【輸入ウイスキー飲み比べ】スコッチ『グレンドロナック』『ベンリアック』と、アイリッシュ『ブッシュミルズ 』、そしてライ『ウッドフォードリザーブ』【基礎知識付】【糖質ゼロ】
世界的に原酒不足となるほどウイスキーがブームを呼んでいる。ただ一口にウイスキーといってもその種類はさまざま。そこで今回は”スコッチ””アイリッシュ””ライ”の3種に絞って、基礎知識とともに飲み比べてみたい。登場するのはスコッチウイスキーが『グレンドロナック 15年』『ベンリアック 12年 シェリーウッド』の2種、アイリッシュウイスキーが『ブッシュミルズ シングルモルト 12年』、ライ(アメリカ)が『ウッドフォードリザーブ ライ』である。
ウイスキーの今さら聞けない基礎知識
中国富裕層の拡大でウィスキーが大量消費されるようになり、世界的な原酒不足になっているウイスキー。大麦、ライ麦、トウモロコシなどの穀物を原料として作る蒸留酒の1つだ。日本人の間でも古くは水割りで、近年ではハイボールの材料として人気が高い。

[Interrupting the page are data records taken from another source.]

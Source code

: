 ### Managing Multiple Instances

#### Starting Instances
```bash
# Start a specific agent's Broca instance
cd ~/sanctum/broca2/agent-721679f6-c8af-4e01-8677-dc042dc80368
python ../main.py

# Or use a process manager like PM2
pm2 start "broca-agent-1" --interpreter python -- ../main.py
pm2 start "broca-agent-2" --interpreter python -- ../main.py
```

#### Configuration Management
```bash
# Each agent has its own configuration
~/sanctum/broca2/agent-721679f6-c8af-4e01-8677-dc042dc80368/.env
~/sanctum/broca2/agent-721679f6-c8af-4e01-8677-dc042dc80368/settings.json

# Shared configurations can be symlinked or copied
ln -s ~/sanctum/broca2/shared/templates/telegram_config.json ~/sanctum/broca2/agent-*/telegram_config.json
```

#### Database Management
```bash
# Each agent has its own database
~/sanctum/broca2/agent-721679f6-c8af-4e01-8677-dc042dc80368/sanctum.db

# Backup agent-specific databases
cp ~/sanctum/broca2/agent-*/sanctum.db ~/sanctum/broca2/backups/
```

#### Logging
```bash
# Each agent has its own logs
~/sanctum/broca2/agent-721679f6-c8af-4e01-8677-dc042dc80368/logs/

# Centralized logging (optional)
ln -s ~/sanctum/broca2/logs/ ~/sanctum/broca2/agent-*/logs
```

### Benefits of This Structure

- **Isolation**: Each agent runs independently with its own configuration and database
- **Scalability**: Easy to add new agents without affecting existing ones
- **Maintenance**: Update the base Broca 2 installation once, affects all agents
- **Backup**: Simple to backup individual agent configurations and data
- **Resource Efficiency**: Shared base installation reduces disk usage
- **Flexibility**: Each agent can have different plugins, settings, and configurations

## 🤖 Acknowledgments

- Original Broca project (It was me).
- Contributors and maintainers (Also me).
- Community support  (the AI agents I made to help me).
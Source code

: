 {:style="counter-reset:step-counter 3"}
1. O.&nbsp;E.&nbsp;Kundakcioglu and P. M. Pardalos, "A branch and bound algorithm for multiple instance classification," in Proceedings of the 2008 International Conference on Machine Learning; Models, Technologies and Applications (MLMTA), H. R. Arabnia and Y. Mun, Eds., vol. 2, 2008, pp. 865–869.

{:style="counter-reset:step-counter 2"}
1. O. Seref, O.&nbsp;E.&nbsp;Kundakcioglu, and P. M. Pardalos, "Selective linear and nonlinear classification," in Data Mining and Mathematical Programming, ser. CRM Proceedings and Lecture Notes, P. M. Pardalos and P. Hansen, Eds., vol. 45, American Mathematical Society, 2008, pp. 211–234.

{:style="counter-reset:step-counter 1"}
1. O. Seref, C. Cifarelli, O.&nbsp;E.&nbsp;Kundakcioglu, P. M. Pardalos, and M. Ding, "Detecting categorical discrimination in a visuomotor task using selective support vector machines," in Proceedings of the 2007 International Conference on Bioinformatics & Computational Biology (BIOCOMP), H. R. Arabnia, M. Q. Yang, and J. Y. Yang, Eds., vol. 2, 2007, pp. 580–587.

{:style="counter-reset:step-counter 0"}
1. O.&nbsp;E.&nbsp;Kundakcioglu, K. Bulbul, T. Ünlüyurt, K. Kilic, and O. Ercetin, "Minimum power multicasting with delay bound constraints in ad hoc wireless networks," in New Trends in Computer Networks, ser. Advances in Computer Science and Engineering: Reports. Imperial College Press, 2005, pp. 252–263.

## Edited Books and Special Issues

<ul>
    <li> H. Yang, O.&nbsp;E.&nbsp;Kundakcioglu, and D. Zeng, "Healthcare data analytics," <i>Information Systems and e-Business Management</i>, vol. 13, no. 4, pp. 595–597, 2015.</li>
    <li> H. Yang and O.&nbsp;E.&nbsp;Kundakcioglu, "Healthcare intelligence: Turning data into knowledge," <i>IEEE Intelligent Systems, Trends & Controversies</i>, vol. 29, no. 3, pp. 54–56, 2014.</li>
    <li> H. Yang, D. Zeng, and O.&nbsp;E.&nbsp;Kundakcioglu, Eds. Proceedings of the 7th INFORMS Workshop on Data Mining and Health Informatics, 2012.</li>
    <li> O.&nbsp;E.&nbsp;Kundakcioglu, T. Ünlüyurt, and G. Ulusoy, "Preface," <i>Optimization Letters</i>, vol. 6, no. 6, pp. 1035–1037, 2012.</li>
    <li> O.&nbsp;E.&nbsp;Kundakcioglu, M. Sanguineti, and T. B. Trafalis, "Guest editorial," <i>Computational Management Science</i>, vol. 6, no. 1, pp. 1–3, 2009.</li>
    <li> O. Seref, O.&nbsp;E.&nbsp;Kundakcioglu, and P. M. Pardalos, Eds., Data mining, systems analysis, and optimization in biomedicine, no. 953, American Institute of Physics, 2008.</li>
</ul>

ウイスキーは材料によって、分類される。大麦麦芽(モルト)のみを原料としたモルト・ウイスキー、トウモロコシ、ライ麦、小麦などの穀物(グレーン)を原料に、大麦麦芽を加えたグレーン・ウイスキー、その2つを混ぜたブレンデッド・ウイスキー、ライ麦を主な原料にしたライ・ウイスキー、トウモロコシが原料で、中でも”バーボン”が有名なコーン・ウイスキーに大別される。よく聞く”シングルモルト”というのは、1つの蒸留所で作られたモルト・ウイスキーを原料にしたものである。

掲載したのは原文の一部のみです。